Ужасы знаменитого водоворота Мальстрем, возникающего каждые шесть часов от столкновения приливной и отливной волн между островами Москенесей и Вёре под шестьдесят восьмым градусом северной широты в Лофотенском архипелаге, красочными описаниями Эдгара По и Жюля Верна сильно преувеличены.
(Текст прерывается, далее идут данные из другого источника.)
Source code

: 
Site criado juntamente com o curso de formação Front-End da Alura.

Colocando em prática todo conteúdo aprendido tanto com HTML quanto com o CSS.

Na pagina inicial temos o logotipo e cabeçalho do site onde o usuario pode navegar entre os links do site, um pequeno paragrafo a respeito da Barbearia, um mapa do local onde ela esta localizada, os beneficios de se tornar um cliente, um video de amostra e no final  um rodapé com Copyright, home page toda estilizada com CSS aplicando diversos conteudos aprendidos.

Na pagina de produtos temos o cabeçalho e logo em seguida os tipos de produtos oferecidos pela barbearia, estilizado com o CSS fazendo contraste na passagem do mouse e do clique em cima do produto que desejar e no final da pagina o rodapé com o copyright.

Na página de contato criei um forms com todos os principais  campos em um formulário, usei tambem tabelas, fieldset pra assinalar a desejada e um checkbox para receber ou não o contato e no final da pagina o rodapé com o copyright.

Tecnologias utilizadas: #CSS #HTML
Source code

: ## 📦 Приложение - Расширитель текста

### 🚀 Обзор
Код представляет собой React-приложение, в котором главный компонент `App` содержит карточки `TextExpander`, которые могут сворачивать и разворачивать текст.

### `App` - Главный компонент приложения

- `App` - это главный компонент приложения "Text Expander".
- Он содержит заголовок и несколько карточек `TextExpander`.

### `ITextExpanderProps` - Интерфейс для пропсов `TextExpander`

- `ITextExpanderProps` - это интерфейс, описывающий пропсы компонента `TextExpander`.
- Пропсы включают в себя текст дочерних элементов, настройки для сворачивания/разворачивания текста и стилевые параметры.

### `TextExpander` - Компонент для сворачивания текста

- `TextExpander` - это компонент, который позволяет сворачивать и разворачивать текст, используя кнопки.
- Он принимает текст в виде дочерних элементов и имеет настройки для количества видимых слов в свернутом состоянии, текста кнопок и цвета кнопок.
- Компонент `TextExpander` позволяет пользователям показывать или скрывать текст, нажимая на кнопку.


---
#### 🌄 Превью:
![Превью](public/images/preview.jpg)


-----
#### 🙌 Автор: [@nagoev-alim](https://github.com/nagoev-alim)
Его без особых предосторожностей пересекают суда, и лишь при сильном северо-восточном ветре он может представлять некоторую опасность. Гораздо свирепее менее знаменитый водоворот Сальтес-Мальстрем между островами Гадё и Стрёме в устье Сальтен-Фьорда под шестьдесят седьмым градусом и тринадцатью минутами северной широты. И мы находились именно в этом месте…
Рокот нашего дизеля усилился, он был слышен даже сквозь рев и грохот моря. «Кристин» медленно, но уверенно преодолевала течение, приближаясь к берегу. Но наши преследователи… Благодаря точному расчету старого Олафа, они оказались на самой стремнине именно в тот момент, когда отдельные водовороты, возникавшие то тут, то там, начали сливаться, подобно капелькам ртути, в одну огромную, пока еще довольно отлогую воронку. Их положение усугублялось еще и тем, что стремясь прижать нас к берегу, они располагались дальше от него, на самой быстрине. «Дафни» стояла на одном месте, как будто ее удерживала какая-то гигантская рука. Дымки от выхлопов превратились в сплошную струю копоти, но вот судно чуть попятилось, потом еще немного… Водоворот превратился в отчетливый круг, диаметром около двух километров. Край его был покрыт пеной, и «Дафни» находилась внутри этого белого кольца, уже чуть накренившись на левый борт. Внезапно дымная полоса ее выхлопа прервалась, появилась снова и исчезла окончательно. Перегретый двигатель не выдержал, очевидно, заклинило поршни. Как клочок бумаги на диске проигрывателя, «Дафни» помчалась кормой вперед, по движению воды, в направлении, обратном своему недавнему курсу, описывая гигантский круг и кренясь все больше и больше по мере смещения к центру. Через пять минут Сальтенс-Мальстрем предстал перед нами во всем своем великолепии и мощи. Огромная черная воронка с почти гладкими стенами, наклоненными к горизонту под углом примерно в сорок пять градусов, вращалась с оглушительным ревом и свистом, на дне ее клокотала пена. Очевидно, там были скалы, к которым неудержимо тянуло несчастную «Дафни». Она находилась уже примерно на половине склона, когда песок прибрежной отмели заскрипел под форштевнем нашего судна. И только тогда я сумел перевести дух: оказывается, я какое-то время почти не дышал, завороженный разворачивающимся перед нами зрелищем борьбы жалкой скорлупки, сделанной руками человека, с неумолимой мощью миллионнотонной водной массы.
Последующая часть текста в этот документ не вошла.